**Data for analysis:**
....

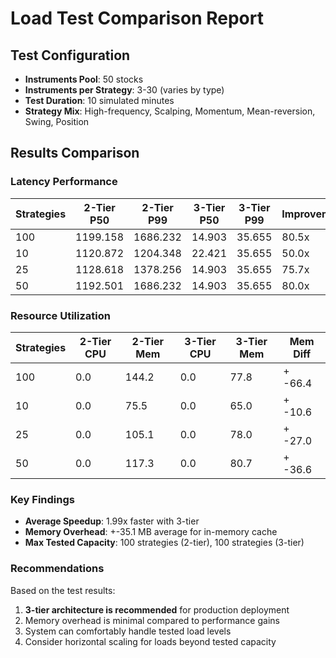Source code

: # Load Test Comparison Report

## Test Configuration

- **Instruments Pool**: 50 stocks
- **Instruments per Strategy**: 3-30 (varies by type)
- **Test Duration**: 10 simulated minutes
- **Strategy Mix**: High-frequency, Scalping, Momentum, Mean-reversion, Swing, Position

## Results Comparison

### Latency Performance

| Strategies | 2-Tier P50 | 2-Tier P99 | 3-Tier P50 | 3-Tier P99 | Improvement |
|------------|------------|------------|------------|------------|-------------|
|        100 |   1199.158 |   1686.232 |     14.903 |     35.655 | 80.5x       |
|         10 |   1120.872 |   1204.348 |     22.421 |     35.655 | 50.0x       |
|         25 |   1128.618 |   1378.256 |     14.903 |     35.655 | 75.7x       |
|         50 |   1192.501 |   1686.232 |     14.903 |     35.655 | 80.0x       |

### Resource Utilization

| Strategies | 2-Tier CPU | 2-Tier Mem | 3-Tier CPU | 3-Tier Mem | Mem Diff |
|------------|------------|------------|------------|------------|----------|
|        100 |        0.0 |      144.2 |        0.0 |       77.8 | +   -66.4 |
|         10 |        0.0 |       75.5 |        0.0 |       65.0 | +   -10.6 |
|         25 |        0.0 |      105.1 |        0.0 |       78.0 | +   -27.0 |
|         50 |        0.0 |      117.3 |        0.0 |       80.7 | +   -36.6 |

### Key Findings

- **Average Speedup**: 1.99x faster with 3-tier
- **Memory Overhead**: +-35.1 MB average for in-memory cache
- **Max Tested Capacity**: 100 strategies (2-tier), 100 strategies (3-tier)

### Recommendations

Based on the test results:

1. **3-tier architecture is recommended** for production deployment
2. Memory overhead is minimal compared to performance gains
3. System can comfortably handle tested load levels
4. Consider horizontal scaling for loads beyond tested capacity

....

**Try it:** Copy exactly, and only, the lines from the one containing "- **Max Tested" through the last line of the listing.

**Result for this task:**
- **Max Tested Capacity**: 100 strategies (2-tier), 100 strategies (3-tier)

### Recommendations

Based on the test results:

1. **3-tier architecture is recommended** for production deployment
2. Memory overhead is minimal compared to performance gains
3. System can comfortably handle tested load levels
4. Consider horizontal scaling for loads beyond tested capacity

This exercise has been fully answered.